O’Grady’s Honduran Free Market Fantasies

Source: PULSE

Mary O’Grady, editorial board member of The Wall Street Journal and champion of the 2009 coup d’état against Honduran President Mel Zelaya “because he was trying to extend his presidency in violation of the nation’s constitution” [read: because he was trying to conduct a nonbinding public opinion survey to gauge popular will to rewrite a document produced at the height of Honduras’ cold war service as a U.S. military base], has finally found an acceptable reason for constitutional revision.

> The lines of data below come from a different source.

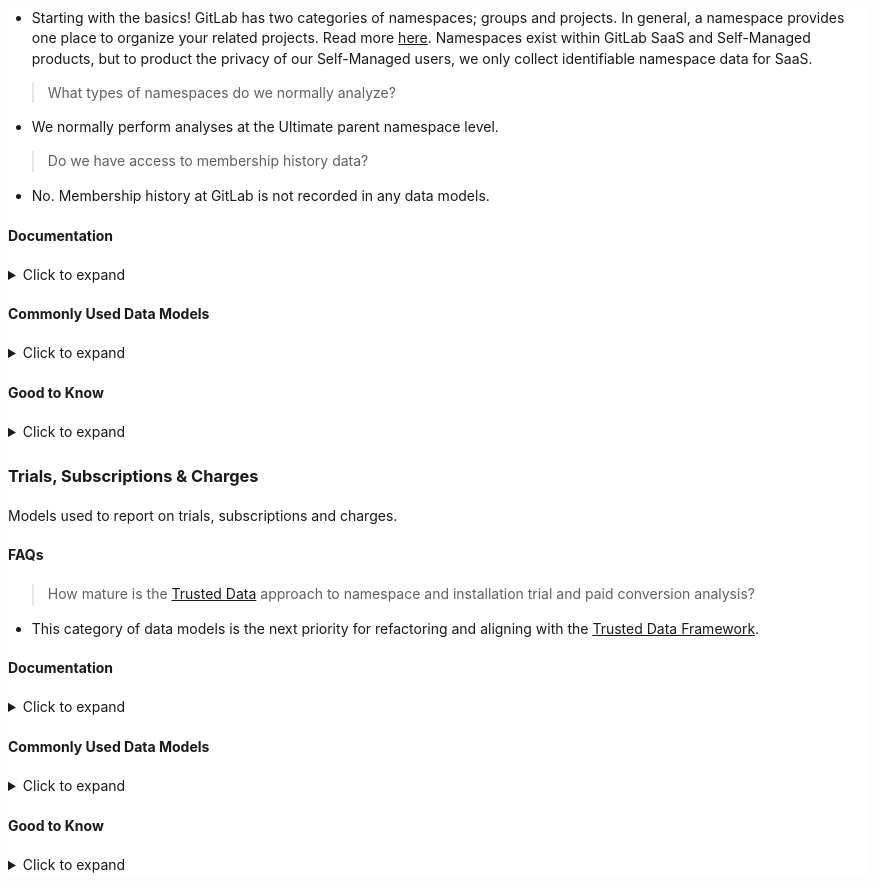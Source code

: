 - Starting with the basics! GitLab has two categories of namespaces; groups and projects. In general, a namespace provides one place to organize your related projects. Read more [here](https://docs.gitlab.com/ee/user/namespace/). Namespaces exist within GitLab SaaS and Self-Managed products, but to product the privacy of our Self-Managed users, we only collect identifiable namespace data for SaaS.

> What types of namespaces do we normally analyze?

- We normally perform analyses at the Ultimate parent namespace level.

> Do we have access to membership history data?

- No. Membership history at GitLab is not recorded in any data models.

#### Documentation

<details markdown="1"><summary>Click to expand</summary></details>

#### Commonly Used Data Models

<details markdown="1"><summary>Click to expand</summary></details>

#### Good to Know

<details markdown="1"><summary>Click to expand</summary></details>

### Trials, Subscriptions & Charges

Models used to report on trials, subscriptions and charges.

#### FAQs

> How mature is the [Trusted Data](/handbook/business-technology/data-team/platform/#tdf) approach to namespace and installation trial and paid conversion analysis?

- This category of data models is the next priority for refactoring and aligning with the [Trusted Data Framework](/handbook/business-technology/data-team/platform/#tdf).

#### Documentation

<details markdown="1"><summary>Click to expand</summary></details>

#### Commonly Used Data Models

<details markdown="1"><summary>Click to expand</summary></details>

#### Good to Know

<details markdown="1"><summary>Click to expand</summary></details>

O’Grady’s latest dispatch from Tegucigalpa begins:

What advocate of free markets hasn’t, at one time or another, fantasized about running away to a desert island to start a country where economic liberty would be the law of the land? If things go according to plan, more than one such ‘island’ may soon pop up here.

Honduras calls these visionary islands ‘model cities,’ and as the Journal’s David Wessel reported from Washington 10 days ago, the Honduran Congress is expected to soon pass an amendment to the constitution that would clear the way to put the concept into action.

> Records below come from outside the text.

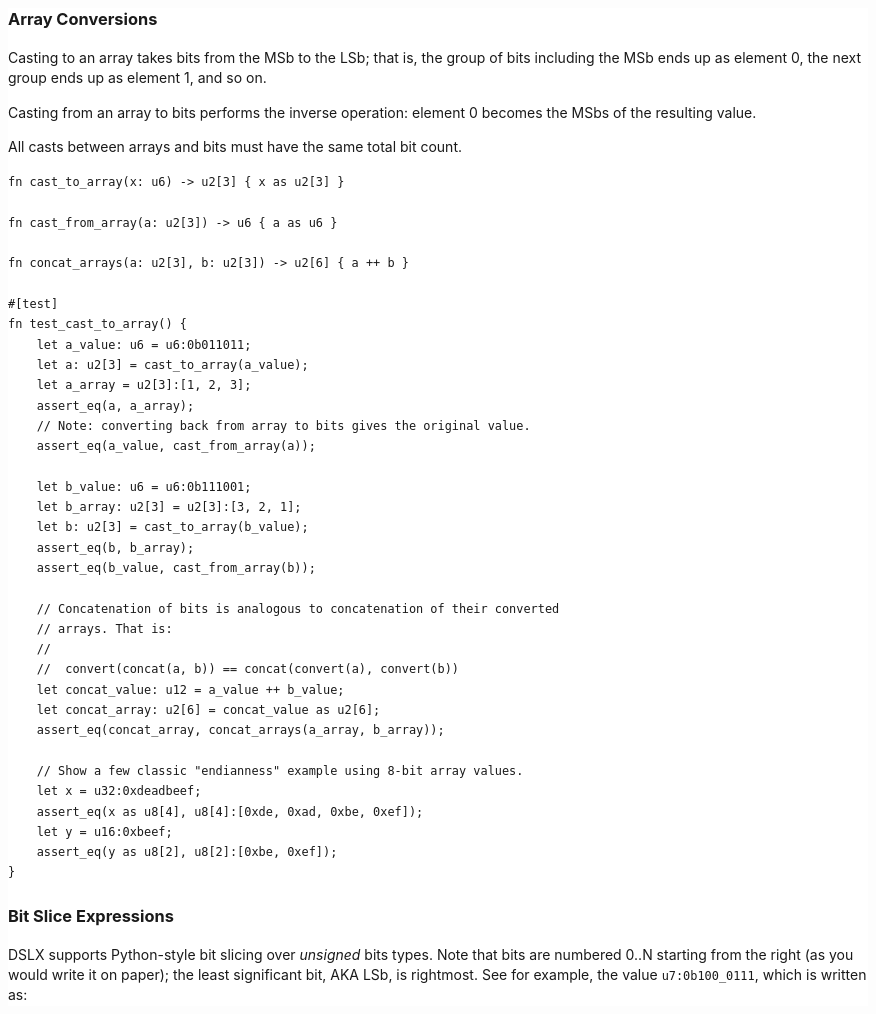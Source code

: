 ### Array Conversions

Casting to an array takes bits from the MSb to the LSb; that is, the group of
bits including the MSb ends up as element 0, the next group ends up as element
1, and so on.

Casting from an array to bits performs the inverse operation: element 0 becomes
the MSbs of the resulting value.

All casts between arrays and bits must have the same total bit count.

```dslx
fn cast_to_array(x: u6) -> u2[3] { x as u2[3] }

fn cast_from_array(a: u2[3]) -> u6 { a as u6 }

fn concat_arrays(a: u2[3], b: u2[3]) -> u2[6] { a ++ b }

#[test]
fn test_cast_to_array() {
    let a_value: u6 = u6:0b011011;
    let a: u2[3] = cast_to_array(a_value);
    let a_array = u2[3]:[1, 2, 3];
    assert_eq(a, a_array);
    // Note: converting back from array to bits gives the original value.
    assert_eq(a_value, cast_from_array(a));

    let b_value: u6 = u6:0b111001;
    let b_array: u2[3] = u2[3]:[3, 2, 1];
    let b: u2[3] = cast_to_array(b_value);
    assert_eq(b, b_array);
    assert_eq(b_value, cast_from_array(b));

    // Concatenation of bits is analogous to concatenation of their converted
    // arrays. That is:
    //
    //  convert(concat(a, b)) == concat(convert(a), convert(b))
    let concat_value: u12 = a_value ++ b_value;
    let concat_array: u2[6] = concat_value as u2[6];
    assert_eq(concat_array, concat_arrays(a_array, b_array));

    // Show a few classic "endianness" example using 8-bit array values.
    let x = u32:0xdeadbeef;
    assert_eq(x as u8[4], u8[4]:[0xde, 0xad, 0xbe, 0xef]);
    let y = u16:0xbeef;
    assert_eq(y as u8[2], u8[2]:[0xbe, 0xef]);
}
```

### Bit Slice Expressions

DSLX supports Python-style bit slicing over *unsigned* bits types. Note that
bits are numbered 0..N starting from the right (as you would write it on paper);
the least significant bit, AKA LSb, is rightmost. See for example, the value
`u7:0b100_0111`, which is written as:


[^usebeforedef]: Otherwise there'd be a use-before-definition error.
[hughes-paper]: https://www.cs.tufts.edu/~nr/cs257/archive/john-hughes/quick.pdf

The idea is simple: A sizable piece of unpopulated government land is designated for use as a model city. A charter that will govern the city is drafted and the Congress approves it. A development authority is appointed by the national government. The authority signs contracts with the investors who will develop the infrastructure. The city opens for business under rules that act as a magnet for investment.”

It would seem that free market advocates fantasizing about running away to desert islands of economic liberty might have already had their fantasies sufficiently fulfilled via sweatshop opportunities in Honduras.

Undeterred, O’Grady insists:

Now the little country that stood up to the world to defend its democracy seems to be affirming a belief that it needs to change if it wants to ward off future assaults on freedom.”

The valiant Honduran defense of democracy consisted, of course, of the overthrow by the country’s tiny elite, in concert with the U.S., of a president engaged in such assaults on freedom as a raise of the minimum wage to approximately $290 a month in certain sectors, support for legislation to ban open-pit mining, and willingness to discuss land reform.

It is meanwhile unclear how the designation of government land for what is essentially an experiment by an American economist can be construed as democratic in nature when Honduran farmers attempting to reclaim property illegally acquired by wealthy businessmen are subjected to assassinations and other forms of harassment by military and paramilitary units.

In case there is any doubt as to the identity of “the Honduran people” that O’Grady claims to speak for in her articles, she ends this particular one with a quote from Zelaya’s predecessor Ricardo Maduro, described as “a fan” of the model cities scheme:

If we want to develop we have to find a way to counterbalance the populism that causes us so much harm. The model city is a way of decentralizing power and connecting people to their government.”

As for previous counterbalancing efforts against threats posed by the non-elite, Maduro holds the distinction of having presided over a regime that, according to former chief of internal affairs for the Honduran police María Luisa Borjas, exterminated 3,000 extraneous Honduran youths via a liberal application of the term “gang member.”